▶ _YOUR ASSIGNMENT_
Pull every line with "chosen" from the data below and copy it.

▶ _THE RECORDS_
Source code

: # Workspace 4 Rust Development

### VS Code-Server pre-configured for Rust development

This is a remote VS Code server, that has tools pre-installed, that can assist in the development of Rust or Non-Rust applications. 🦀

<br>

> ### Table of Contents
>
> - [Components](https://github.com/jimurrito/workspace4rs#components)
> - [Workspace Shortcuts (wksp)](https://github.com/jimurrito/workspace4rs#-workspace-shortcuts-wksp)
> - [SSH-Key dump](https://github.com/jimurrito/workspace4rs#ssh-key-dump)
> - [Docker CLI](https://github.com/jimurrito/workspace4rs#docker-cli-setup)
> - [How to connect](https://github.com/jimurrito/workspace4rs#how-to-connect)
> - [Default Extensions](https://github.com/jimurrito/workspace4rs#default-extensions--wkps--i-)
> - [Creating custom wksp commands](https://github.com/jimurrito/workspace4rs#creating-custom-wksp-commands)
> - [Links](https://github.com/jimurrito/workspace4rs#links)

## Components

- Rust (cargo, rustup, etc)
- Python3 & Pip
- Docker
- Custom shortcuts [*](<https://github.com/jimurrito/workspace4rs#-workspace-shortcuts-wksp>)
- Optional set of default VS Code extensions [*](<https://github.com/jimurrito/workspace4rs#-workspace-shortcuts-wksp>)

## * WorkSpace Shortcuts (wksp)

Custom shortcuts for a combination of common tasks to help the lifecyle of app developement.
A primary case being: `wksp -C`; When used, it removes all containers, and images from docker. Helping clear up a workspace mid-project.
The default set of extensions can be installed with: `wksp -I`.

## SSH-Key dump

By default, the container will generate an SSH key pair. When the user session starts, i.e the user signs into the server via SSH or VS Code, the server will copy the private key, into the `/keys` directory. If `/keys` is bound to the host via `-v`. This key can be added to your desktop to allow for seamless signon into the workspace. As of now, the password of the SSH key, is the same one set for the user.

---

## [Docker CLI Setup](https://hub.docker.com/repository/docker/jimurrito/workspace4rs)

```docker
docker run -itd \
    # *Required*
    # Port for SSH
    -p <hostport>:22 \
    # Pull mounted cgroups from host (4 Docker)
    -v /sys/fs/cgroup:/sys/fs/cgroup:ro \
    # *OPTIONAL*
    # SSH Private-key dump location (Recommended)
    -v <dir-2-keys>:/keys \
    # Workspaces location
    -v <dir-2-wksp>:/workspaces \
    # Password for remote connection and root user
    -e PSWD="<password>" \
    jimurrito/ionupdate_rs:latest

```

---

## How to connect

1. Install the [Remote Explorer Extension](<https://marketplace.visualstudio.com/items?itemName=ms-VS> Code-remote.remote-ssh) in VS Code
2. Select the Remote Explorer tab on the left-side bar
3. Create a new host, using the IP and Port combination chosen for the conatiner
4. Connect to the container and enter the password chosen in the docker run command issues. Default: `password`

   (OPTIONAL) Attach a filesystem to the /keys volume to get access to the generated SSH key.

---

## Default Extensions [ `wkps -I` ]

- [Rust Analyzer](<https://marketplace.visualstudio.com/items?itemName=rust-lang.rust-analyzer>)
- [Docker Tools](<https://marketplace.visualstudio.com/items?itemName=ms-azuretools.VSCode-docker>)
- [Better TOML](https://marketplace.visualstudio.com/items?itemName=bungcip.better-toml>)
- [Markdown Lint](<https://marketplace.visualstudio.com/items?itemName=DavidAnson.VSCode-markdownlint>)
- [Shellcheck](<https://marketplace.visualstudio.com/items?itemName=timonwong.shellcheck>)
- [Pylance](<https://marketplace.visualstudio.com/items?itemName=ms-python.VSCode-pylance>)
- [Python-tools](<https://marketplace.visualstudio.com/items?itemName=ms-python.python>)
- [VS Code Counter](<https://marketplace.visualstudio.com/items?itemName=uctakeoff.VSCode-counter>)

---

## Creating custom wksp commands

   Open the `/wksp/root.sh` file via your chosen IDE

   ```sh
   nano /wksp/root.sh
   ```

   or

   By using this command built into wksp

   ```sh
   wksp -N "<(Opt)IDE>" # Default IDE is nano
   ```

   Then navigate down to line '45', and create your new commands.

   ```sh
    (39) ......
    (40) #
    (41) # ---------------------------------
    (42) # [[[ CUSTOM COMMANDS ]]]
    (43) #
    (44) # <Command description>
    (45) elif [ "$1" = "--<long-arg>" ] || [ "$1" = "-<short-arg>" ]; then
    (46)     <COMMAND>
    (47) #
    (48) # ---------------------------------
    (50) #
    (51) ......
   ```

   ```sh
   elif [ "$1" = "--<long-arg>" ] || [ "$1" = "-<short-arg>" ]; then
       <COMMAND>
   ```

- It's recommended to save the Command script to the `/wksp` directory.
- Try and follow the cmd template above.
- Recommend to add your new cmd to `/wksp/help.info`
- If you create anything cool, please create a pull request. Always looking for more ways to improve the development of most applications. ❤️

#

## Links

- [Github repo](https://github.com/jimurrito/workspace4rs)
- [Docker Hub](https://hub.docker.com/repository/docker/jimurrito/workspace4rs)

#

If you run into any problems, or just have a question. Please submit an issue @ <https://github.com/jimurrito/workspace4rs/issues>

▶ _PROBLEM SOLUTION_
3. Create a new host, using the IP and Port combination chosen for the conatiner
4. Connect to the container and enter the password chosen in the docker run command issues. Default: `password`
   Open the `/wksp/root.sh` file via your chosen IDE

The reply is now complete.